Conversations. Lots of them. And food. Lots of it. Everywhere, for five days, conversations and food.
By the end of the Thanksgiving weekend I was tired. Am. Present tense. It’s Sunday evening.
But, hey, everybody’s gotta eat. And once a year, everybody’s gotta get together and eat turkey and pies and sweet potatoes, and drink beer and scotch and bourbon. And so on. That’s cool, I can dig that. And I like talking to people, too. Really. I do.
I’m just saying: motherfucking sensory overload.
So where was I?
First Thanksgiving home–here in New England–in seven years. High school reunion. Everyone is in town. No. Not everyone. Just most everyone. This I attribute to the fact that most everyone I know here–or used to know here, really–has family here, and most everyone I used to know here hasn’t started hosting Thanksgiving dinners yet, hasn’t made their own little families yet. Which isn’t, I hasten to add, a knock on them. Minimal cooking and great food (this year) versus a day spent laboring in the kitchen to get that great food (years past)–most people would opt for the former. Sometimes there’s nothing like being fed.
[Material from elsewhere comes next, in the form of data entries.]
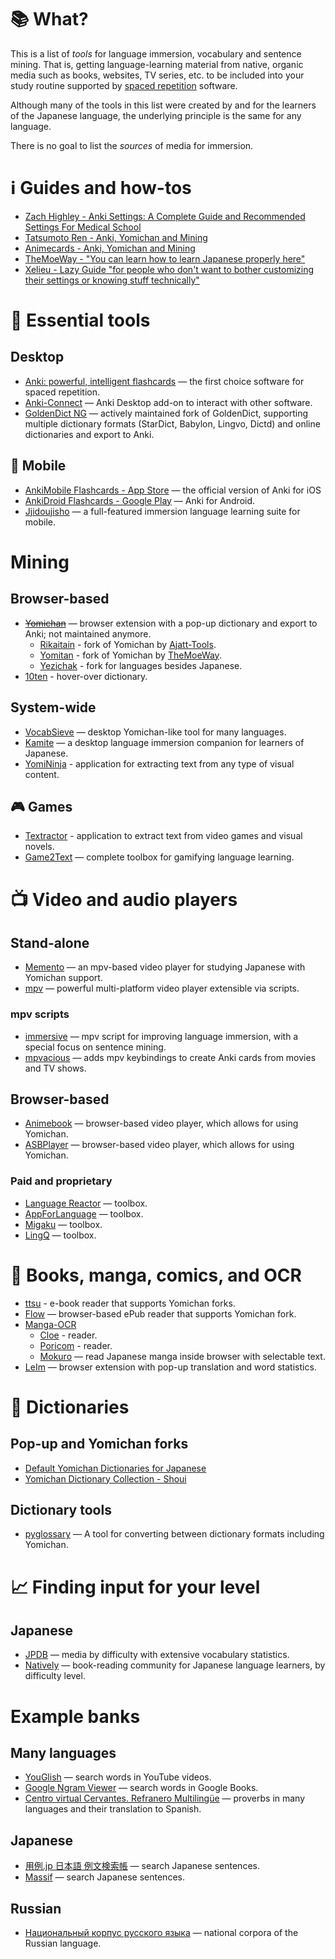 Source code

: # :books: What?
This is a list of *tools* for language immersion, vocabulary and sentence mining. That is, getting language-learning material from native, organic media such as books, websites, TV series, etc. to be included into your study routine supported by [spaced repetition](https://en.wikipedia.org/wiki/Spaced_repetition) software.

Although many of the tools in this list were created by and for the learners of the Japanese language, the underlying principle is the same for any language.

There is no goal to list the *sources* of media for immersion.

# :information_source: Guides and how-tos
- [Zach Highley - Anki Settings: A Complete Guide and Recommended Settings For Medical School](https://zhighley.com/anki-settings/)
- [Tatsumoto Ren - Anki, Yomichan and Mining](https://tatsumoto-ren.github.io/blog/table-of-contents.html)
- [Animecards - Anki, Yomichan and Mining](https://animecards.site/)
- [TheMoeWay - "You can learn how to learn Japanese properly here"](https://learnjapanese.moe/)
- [Xelieu - Lazy Guide "for people who don't want to bother customizing their settings or knowing stuff technically"](https://xelieu.github.io/jp-lazy-guide/)

# :beginner: Essential tools
## Desktop
- [Anki: powerful, intelligent flashcards](https://apps.ankiweb.net/) — the first choice software for spaced repetition.
- [Anki-Connect](https://foosoft.net/projects/anki-connect/) — Anki Desktop add-on to interact with other software.
- [GoldenDict NG](https://github.com/xiaoyifang/goldendict-g) — actively maintained fork of GoldenDict, supporting multiple dictionary formats (StarDict, Babylon, Lingvo, Dictd) and online dictionaries and export to Anki.

## :iphone: Mobile
- [AnkiMobile Flashcards - App Store](https://apps.apple.com/us/app/ankimobile-flashcards/id373493387) — the official version of Anki for iOS
- [AnkiDroid Flashcards - Google Play](https://play.google.com/store/apps/details?id=com.ichi2.anki) — Anki for Android.
- [Jjidoujisho](https://github.com/lrorpilla/jidoujisho) — a full-featured immersion language learning suite for mobile.

# Mining
## Browser-based
- ~~[Yomichan](https://foosoft.net/projects/yomichan/)~~ — browser extension with a pop-up dictionary and export to Anki; not maintained anymore.
  - [Rikaitain](https://github.com/Ajatt-Tools/rikaitan) - fork of Yomichan by [Ajatt-Tools](https://github.com/Ajatt-Tools).
  - [Yomitan](https://github.com/themoeway/yomitan) - fork of Yomichan by [TheMoeWay](https://github.com/themoeway).
  - [Yezichak](https://github.com/StefanVukovic99/yezichak) - fork for languages besides Japanese.
- [10ten](https://github.com/birchill/10ten-ja-reader) - hover-over dictionary.

## System-wide
- [VocabSieve](https://github.com/FreeLanguageTools/vocabsieve) — desktop Yomichan-like tool for many languages.
- [Kamite](https://github.com/fauu/Kamite) — a desktop language immersion companion for learners of Japanese.
- [YomiNinja](https://github.com/matt-m-o/YomiNinja) - application for extracting text from any type of visual content.

## :video_game: Games
- [Textractor](https://github.com/Artikash/Textractor) - application to extract text from video games and visual novels.
- [Game2Text](https://github.com/mathewthe2/Game2Text) — complete toolbox for gamifying language learning.

# :tv: Video and audio players
## Stand-alone
- [Memento](https://github.com/ripose-jp/Memento) — an mpv-based video player for studying Japanese with Yomichan support.
- [mpv](https://mpv.io/) — powerful multi-platform video player extensible via scripts.

### mpv scripts
- [immersive](https://github.com/Ben-Kerman/immersive) — mpv script for improving language immersion, with a special focus on sentence mining.
- [mpvacious](https://github.com/Ajatt-Tools/mpvacious) — adds mpv keybindings to create Anki cards from movies and TV shows.

## Browser-based
- [Animebook](https://animebook.github.io/) — browser-based video player, which allows for using Yomichan.
- [ASBPlayer](https://killergerbah.github.io/asbplayer/) — browser-based video player, which allows for using Yomichan.

### Paid and proprietary
- [Language Reactor](https://www.languagereactor.com/) — toolbox.
- [AppForLanguage](https://appforlanguage.com/) — toolbox.
- [Migaku](https://www.migaku.io/) — toolbox.
- [LingQ](https://www.lingq.com) — toolbox.

# :book: Books, manga, comics, and OCR
- [ttsu](https://github.com/ttu-ttu/ebook-reader) - e-book reader that supports Yomichan forks.
- [Flow](https://www.flowoss.com/) — browser-based ePub reader that supports Yomichan fork.
- [Manga-OCR](https://github.com/kha-white/manga-ocr)
  - [Cloe](https://github.com/blueaxis/Cloe) - reader.
  - [Poricom](https://github.com/blueaxis/Poricom) - reader.
  - [Mokuro](https://github.com/kha-white/mokuro) — read Japanese manga inside browser with selectable text.
- [LeIm](https://chrome.google.com/webstore/detail/leim/gbfkhhfaafkedcjielnibpdhpdciognd) — browser extension with pop-up translation and word statistics.

# :notebook: Dictionaries
## Pop-up and Yomichan forks
- [Default Yomichan Dictionaries for Japanese](https://foosoft.net/projects/yomichan/index.html#dictionaries)
- [Yomichan Dictionary Collection - Shoui](https://learnjapanese.link/dictionaries)
## Dictionary tools
- [pyglossary](https://github.com/ilius/pyglossary) —  A tool for converting between dictionary formats including Yomichan.

# :chart_with_upwards_trend: Finding input for your level
## Japanese
- [JPDB](https://jpdb.io/) — media by difficulty with extensive vocabulary statistics.
- [Natively](https://learnnatively.com/) — book-reading community for Japanese language learners, by difficulty level.

# Example banks
## Many languages
- [YouGlish](https://youglish.com/) — search words in YouTube videos.
- [Google Ngram Viewer](https://books.google.com/ngrams/) — search words in Google Books.
- [Centro virtual Cervantes. Refranero Multilingüe](https://cvc.cervantes.es/lengua/refranero/Default.aspx) — proverbs in many languages and their translation to Spanish.
## Japanese
- [用例.jp 日本語 例文検索帳](https://yourei.jp/) — search Japanese sentences.
- [Massif](https://massif.la/ja) — search Japanese sentences.
## Russian
- [Национальный корпус русского языка](https://ruscorpora.ru/) — national corpora of the Russian language.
Flipside: There’s nothing like being fed, until there is.
I repeated myself, or felt like I repeated myself, the whole time. By the end I was sick of hearing myself talk, but I still talked, because sometimes I talk when I’m anxious, and by the end I was anxious. In retrospect, I could’ve just started talking like a pirate at one point and run with it. “Yarr, here be my plans for the future! Ar, and here is what the matey has been up to!” Only it wasn’t Talk Like A Pirate Day, or whatever the shit. Not once over the weekend did that holiday occur. So I would’ve been screwed anyway. And really, it probably wouldn’t have been a good idea, anyway. I already felt like I was playing off a script.
Don’t get me wrong. I like Thanksgiving.